Troubles du comportement alimentaire

S'appuyer sur le corps pour en assurer la prise en charge psychiatrique

Par
Publié le 13/03/2017
Article réservé aux abonnés
L'art

L'art
Crédit photo : Phanie

Les troubles du comportement alimentaire (TCA) sont trop souvent considérés sous deux angles distincts : les troubles psychiatriques (conduites compulsives, addiction à la perte de poids…) d'une part, et les problèmes somatiques (dénutrition sévère, obésité…), d'autre part. Or, dans les TCA, le corps et l'esprit ne font qu'un, ils sont interdépendants. Ces troubles demandent ainsi une prise en charge multidisciplinaire et intégrative. « Le cerveau est un organe du corps humain. Dans notre vie, nous rencontrons des expériences sensorimotrices que nous intégrons. Ces expériences sont réactivées par certaines situations et par nos liens sociaux. Cela explique que notre corps, nos cognitions et nos émotions sont inséparables », souligne le Dr Sylvain Iceta, psychiatre au Centre référent pour l'anorexie et les TCA (CREATYON) des Hospices Civils de Lyon.

L'intérêt de l'électroencéphalographie (EEG)

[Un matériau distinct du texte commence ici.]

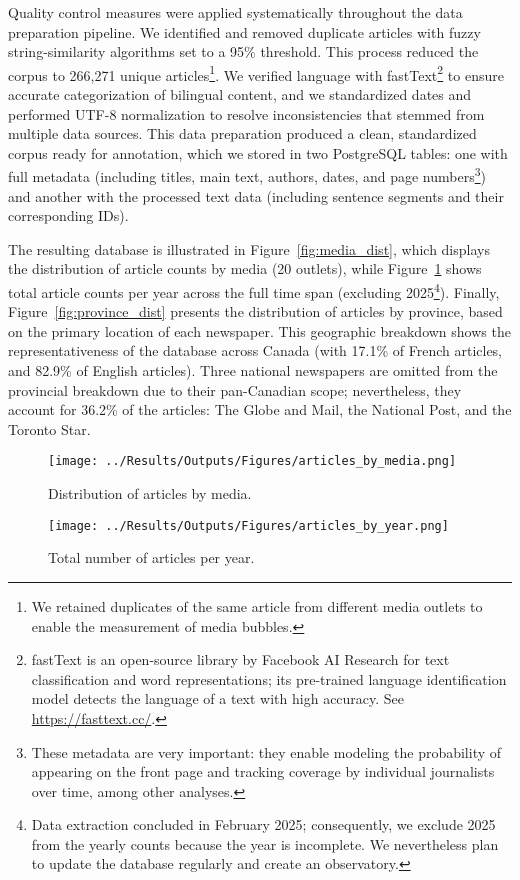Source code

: \documentclass[12pt]{article}
\begin{document}
Quality control measures were applied systematically throughout the data preparation pipeline. We identified and removed duplicate articles with fuzzy string-similarity algorithms set to a 95\% threshold. This process reduced the corpus to 266,271 unique articles\footnote{We retained duplicates of the same article from different media outlets to enable the measurement of media bubbles.}. We verified language with fastText\footnote{fastText is an open-source library by Facebook AI Research for text classification and word representations; its pre-trained language identification model detects the language of a text with high accuracy. See \url{https://fasttext.cc/}.} to ensure accurate categorization of bilingual content, and we standardized dates and performed UTF-8 normalization to resolve inconsistencies that stemmed from multiple data sources. This data preparation produced a clean, standardized corpus ready for annotation, which we stored in two PostgreSQL tables: one with full metadata (including titles, main text, authors, dates, and page numbers\footnote{These metadata are very important: they enable modeling the probability of appearing on the front page and tracking coverage by individual journalists over time, among other analyses.}) and another with the processed text data (including sentence segments and their corresponding IDs).

The resulting database is illustrated in Figure~\ref{fig:media_dist}, which displays the distribution of article counts by media (20 outlets), while Figure~\ref{fig:year_counts} shows total article counts per year across the full time span (excluding 2025\footnote{Data extraction concluded in February 2025; consequently, we exclude 2025 from the yearly counts because the year is incomplete. We nevertheless plan to update the database regularly and create an observatory.}). Finally, Figure~\ref{fig:province_dist} presents the distribution of articles by province, based on the primary location of each newspaper. This geographic breakdown shows the representativeness of the database across Canada (with 17.1\% of French articles, and 82.9\% of English articles). Three national newspapers are omitted from the provincial breakdown due to their pan-Canadian scope; nevertheless, they account for 36.2\% of the articles: The Globe and Mail, the National Post, and the Toronto Star.

\begin{figure}[!htbp]
  \centering
  \begin{minipage}[c]{0.48\textwidth}
    \centering
    \texttt{[image: ../Results/Outputs/Figures/articles\_by\_media.png]}
    \caption{Distribution of articles by media.}
    \label{fig:media_dist}
      \end{minipage}
  \hspace{0.02\textwidth}
  \begin{minipage}[c]{0.48\textwidth}
    \centering
    \texttt{[image: ../Results/Outputs/Figures/articles\_by\_year.png]}
    \caption{Total number of articles per year.}
    \label{fig:year_counts}
      \end{minipage}
\end{figure}
\end{document}

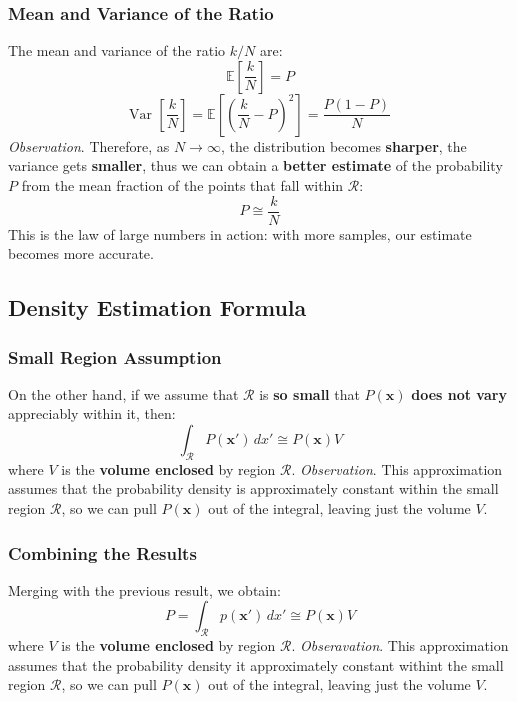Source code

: \documentclass[a4paper]{article}
\theoremstyle{definition}
\begin{document}
\subsubsection{Mean and Variance of the Ratio}
The mean and variance of the ratio \( k/N \) are:
\[
  \mathbb{E} [\frac{k}{N}] = P
\]
\[
  \text{Var } [\frac{k}{N}] = \mathbb{E} [(\frac{k}{N} - P)^2] = \frac{P(1 - P)}{N} 
\]
\textit{Observation}. Therefore, as \( N \rightarrow \infty \), the distribution becomes \textbf{sharper}, the variance gets \textbf{smaller},
thus we can obtain a \textbf{better estimate} of the probability \( P \) from the mean fraction of the points that fall within \( \mathcal{R} \):
\[
  P \cong \frac{k}{N}
\]
This is the law of large numbers in action: with more samples, our estimate becomes more accurate.
\subsection{Density Estimation Formula}
\subsubsection{Small Region Assumption}
On the other hand, if we assume that \( \mathcal{R} \) is \textbf{so small} that \( P(\mathbf{x}) \) \textbf{does not vary} appreciably within it, then:
\[
  \int_{\mathcal{R}} P(\mathbf{x}')\,dx' \cong P(\mathbf{x})V
\]
where \( V \) is the \textbf{volume enclosed} by region \( \mathcal{R} \).
\vspace{1em}
\noindent
\newline
\textit{Observation}. This approximation assumes that the probability density is approximately constant within the small region \( \mathcal{R} \), so 
we can pull \( P(\mathbf{x}) \) out of the integral, leaving just the volume \( V \).
\subsubsection{Combining the Results}
Merging with the previous result, we obtain:
\[
  P = \int_{\mathcal{R}} p(\mathbf{x}')\,dx' \cong P(\mathbf{x}) V
\]
where \( V \) is the \textbf{volume enclosed} by region \( \mathcal{R} \).
\vspace{1em}
\noindent
\newline
\textit{Obseravation}. This approximation assumes that the probability density it approximately constant withint the small region \( \mathcal{R} \), so we can pull \( P(\mathbf{x}) \) out of the integral,
leaving just the volume \( V \).
\end{document}
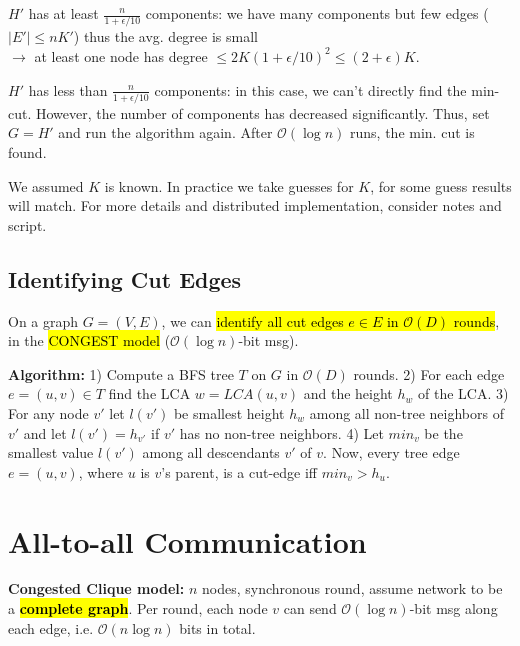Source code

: \documentclass[a4paper, 8pt, landscape]{scrartcl}
\begin{document}
\begin{multicols*}{3}
\vspace*{-1mm}
\begin{compactenum}
\item $H'$ has at least $\frac{n}{1 + \epsilon/10}$ components: we have many components but few edges ($|E'| \leq nK'$) thus the avg. degree is small\\ $\rightarrow$ at least one node has degree $\leq 2K(1 + \epsilon/10)^2 \leq (2+\epsilon)K$.
\vspace*{1mm}
\item $H'$ has less than $\frac{n}{1 + \epsilon/10}$ components: in this case, we can't directly find the min-cut. However, the number of components has decreased significantly. Thus, set $G = H'$ and run the algorithm again. After $\mathcal{O}(\log n)$ runs, the min. cut is found.
\end{compactenum}

We assumed $K$ is known. In practice we take guesses for $K$, for some guess results will match. For more details and distributed implementation, consider notes and script.

\subsection{Identifying Cut Edges}

On a graph $G = (V,E)$, we can \hl{identify all cut edges $e \in E$ in $\mathcal{O}(D)$ rounds}, in the \hl{CONGEST model} ($\mathcal{O}(\log n)$-bit msg).

\textbf{Algorithm:} 1) Compute a BFS tree $T$ on $G$ in $\mathcal{O}(D)$ rounds. 2) For each edge $e = (u,v) \in T$ find the LCA $w = LCA(u,v)$ and the height $h_w$ of the LCA. 3) For any node $v'$ let $l(v')$ be smallest height $h_w$ among all non-tree neighbors of $v'$ and let $l(v') = h_{v'}$ if $v'$ has no non-tree neighbors. 4) Let $min_v$ be the smallest value $l(v')$ among all descendants $v'$ of $v$. Now, every tree edge $e = (u,v)$, where $u$ is $v$'s parent, is a cut-edge iff $min_v > h_u$.


\section{All-to-all Communication}

\textbf{Congested Clique model:} $n$ nodes, synchronous round, assume network to be a \hl{\textbf{complete graph}}. Per round, each node $v$ can send $\mathcal{O}(\log n)$-bit msg along each edge, i.e. $\mathcal{O}(n \log n)$ bits in total.


\end{multicols*}
\end{document}
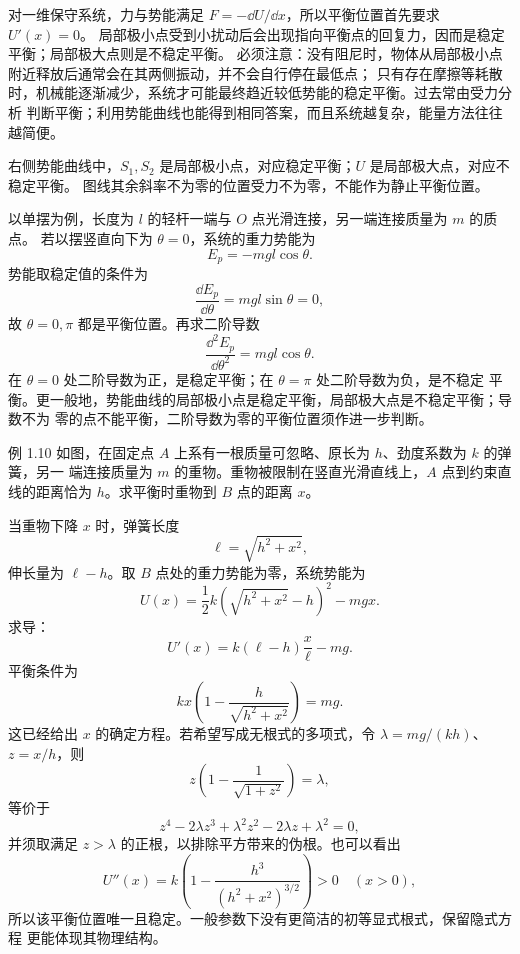 对一维保守系统，力与势能满足 $F=-\dd U/\dd x$，所以平衡位置首先要求 $U'(x)=0$。
局部极小点受到小扰动后会出现指向平衡点的回复力，因而是稳定平衡；局部极大点则是不稳定平衡。
必须注意：没有阻尼时，物体从局部极小点附近释放后通常会在其两侧振动，并不会自行停在最低点；
只有存在摩擦等耗散时，机械能逐渐减少，系统才可能最终趋近较低势能的稳定平衡。过去常由受力分析
判断平衡；利用势能曲线也能得到相同答案，而且系统越复杂，能量方法往往越简便。

\potentialDiagram

右侧势能曲线中，$S_1,S_2$ 是局部极小点，对应稳定平衡；$U$ 是局部极大点，对应不稳定平衡。
图线其余斜率不为零的位置受力不为零，不能作为静止平衡位置。

以单摆为例，长度为 $l$ 的轻杆一端与 $O$ 点光滑连接，另一端连接质量为 $m$ 的质点。
若以摆竖直向下为 $\theta=0$，系统的重力势能为
\begin{equation}
 E_p=-mgl\cos\theta.
\end{equation}
势能取稳定值的条件为
\begin{equation}
 \frac{\dd E_p}{\dd\theta}=mgl\sin\theta=0,
\end{equation}
故 $\theta=0,\pi$ 都是平衡位置。再求二阶导数
\begin{equation}
 \frac{\dd^2E_p}{\dd\theta^2}=mgl\cos\theta.
\end{equation}
在 $\theta=0$ 处二阶导数为正，是稳定平衡；在 $\theta=\pi$ 处二阶导数为负，是不稳定
平衡。更一般地，势能曲线的局部极小点是稳定平衡，局部极大点是不稳定平衡；导数不为
零的点不能平衡，二阶导数为零的平衡位置须作进一步判断。

\Needspace{0.37\textheight}
\begin{origexamplebox}{例 1.10}
如图，在固定点 $A$ 上系有一根质量可忽略、原长为 $h$、劲度系数为 $k$ 的弹簧，另一
端连接质量为 $m$ 的重物。重物被限制在竖直光滑直线上，$A$ 点到约束直线的距离恰为
$h$。求平衡时重物到 $B$ 点的距离 $x$。
\probdiagOneTen
\end{origexamplebox}

\begin{xesolution}
当重物下降 $x$ 时，弹簧长度
\[
 \ell=\sqrt{h^2+x^2},
\]
伸长量为 $\ell-h$。取 $B$ 点处的重力势能为零，系统势能为
\[
 U(x)=\frac12k(\sqrt{h^2+x^2}-h)^2-mgx.
\]
求导：
\[
 U'(x)=k(\ell-h)\frac{x}{\ell}-mg.
\]
平衡条件为
\[
 \boxed{kx\left(1-\frac{h}{\sqrt{h^2+x^2}}\right)=mg}.
\]
这已经给出 $x$ 的确定方程。若希望写成无根式的多项式，令
$\lambda=mg/(kh)$、$z=x/h$，则
\[
 z\left(1-\frac1{\sqrt{1+z^2}}\right)=\lambda,
\]
等价于
\[
 \boxed{z^4-2\lambda z^3+\lambda^2z^2-2\lambda z+\lambda^2=0},
\]
并须取满足 $z>\lambda$ 的正根，以排除平方带来的伪根。也可以看出
\[
 U''(x)=k\left(1-\frac{h^3}{(h^2+x^2)^{3/2}}\right)>0\quad(x>0),
\]
所以该平衡位置唯一且稳定。一般参数下没有更简洁的初等显式根式，保留隐式方程
更能体现其物理结构。
\end{xesolution}

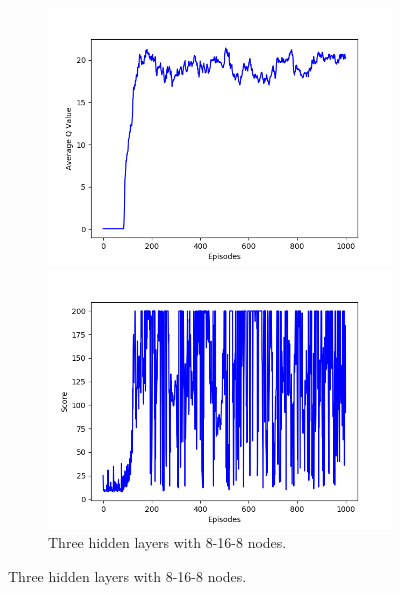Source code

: \documentclass{article}
\begin{document}
\begin{figure}[!htbp]
  \begin{subfigure}{\textwidth}
    \begin{minipage}{0.5\textwidth}
      \centering
      \includegraphics[scale=0.45]{../experiments/nn_size_8_16_8/qvalues.png}
    \end{minipage}
    \begin{minipage}{0.5\textwidth}
      \centering
      \includegraphics[scale=0.45]{../experiments/nn_size_8_16_8/scores.png}
    \end{minipage}
    \caption{Three hidden layers with 8-16-8 nodes.}
  \end{subfigure}%


\end{figure}
\end{document}
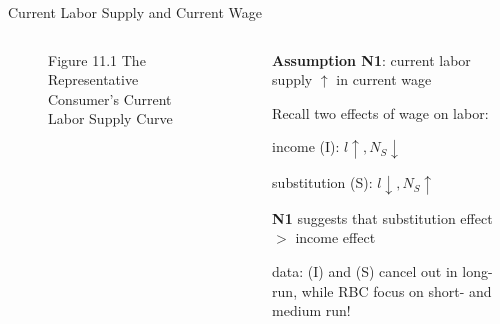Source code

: \documentclass[11pt,aspectratio=169,usenames,dvipsnames]{beamer}
\let\tempone\itemize
\let\temptwo\enditemize
\renewenvironment{itemize}{\tempone\addtolength{\itemsep}{\fill}}{\temptwo}
\begin{document}
\begin{frame}{Current Labor Supply and Current Wage}
\label{slide:Current_Labor_Supply_and_Current_Wage}
    \begin{columns}
        \begin{column}{0.5\textwidth}
            \begin{figure}
                \caption{\scriptsize Figure 11.1  The Representative Consumer’s Current Labor Supply Curve}
            \end{figure}
        \end{column}
        \begin{column}{0.5\textwidth}
            \textbf{Assumption N1}: current labor supply $ \uparrow  $ in current wage
            \begin{itemize}
                \item Recall two effects of wage on labor:
                \begin{itemize}
                    \item income (I): $ l\uparrow, N_{S}\downarrow   $
                    \item substitution (S): $ l\downarrow, N_{S}\uparrow   $
                \end{itemize}
                \item \textbf{N1} suggests that \alert{substitution effect $ > $ income effect}
                \item data: (I) and (S) cancel out in long-run, while RBC focus on \alert{short- and medium run}!
            \end{itemize}
        \end{column}
    \end{columns}
\end{frame}
\end{document}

Plusieurs techniques nouvelles, alliant corps et esprit, peuvent aider le patient atteint de TCA à améliorer ses symptômes. C'est, par exemple, le cas du neuro feedaback qui repose sur l'enregistrement de l'activité des neurones à l'aide d'électrodes placées sur le cuir chevelu du patient (EEG) et sa restitution au patient. D'abord utilisé dans le traitement de l'épilepsie, puis dans le stress posttraumatique, l'EEG tente de rééduquer l'activité cérébrale. « Concrètement, par le biais de l'EEG, nous demandons au patient de modifier quelque chose sur un écran. Ce dernier retransmet un signal biologique (activité cérébrale) en un signal visuel (tracé, image) compréhensible par le patient. Nous lui demandons, par exemple, de faire tourner le bonhomme qu'il voit sur l'écran à droite ou à gauche. Il doit, pour cela, élaborer une stratégie qui va lui permettre d'améliorer son fonctionnement cérébral », relate le Dr Iceta. Dans l'anorexie mentale (AM), les patients présentent une asymétrie dans l'activation corticale en EEG de repos. Cette asymétrie ne disparaît pas totalement après reprise de poids. « Les patients atteints d'AM auraient aussi une activité frontale réduite pour les ondes alpha (reflets de leur dysrégulation émotionnelle) et accrue pour les ondes bêta lorsqu'ils sont dénutris. Le neuro feedback peut permettre de rééduquer ces ondes et donc d'obtenir une amélioration du comportement alimentaire et de la régulation émotionnelle », note le Dr Iceta.

rTMS, tDCS et EMDR

Les techniques de neurostimulation telles que la stimulation magnétique transcrânienne (rTMS) -machine induisant un champ magnétique engendrant une dépolarisation des neurones permettant d'activer ou d'inhiber des zones ciblées- et la stimulation transcrânienne à courant direct (tDCS) permettent de cibler des zones cérébrales altérées dans les TCA telles que le cortex préfrontal. « Des travaux récents ont montré l'intérêt de la tDCS sur les symptômes boulimiques, et notamment sur l'envie irrépressible d'aliments sucrés », précise le Dr Iceta. Initialement utilisé dans le traitement du stress posttraumatique, l'EMDR (traitement qui désensibilise le souvenir traumatique et permet son retraitement par le biais de mouvements oculaires guidés) est également intéressant chez les patients souffrants de TCA dont une grande partie a souffert de violences et/ou d'abus sexuels dans l'enfance. Enfin, les thérapies fondées sur la pleine conscience (Mindfulness) -reposant sur l'acceptation de ce qui est présent au niveau cognitif, émotionnel et corporel, par le biais d'un ancrage corporel et respiratoire- peuvent aider les patients atteints de TCA à appréhender différemment leurs émotions, leur impulsivité et donc, leur alimentation émotionnelle.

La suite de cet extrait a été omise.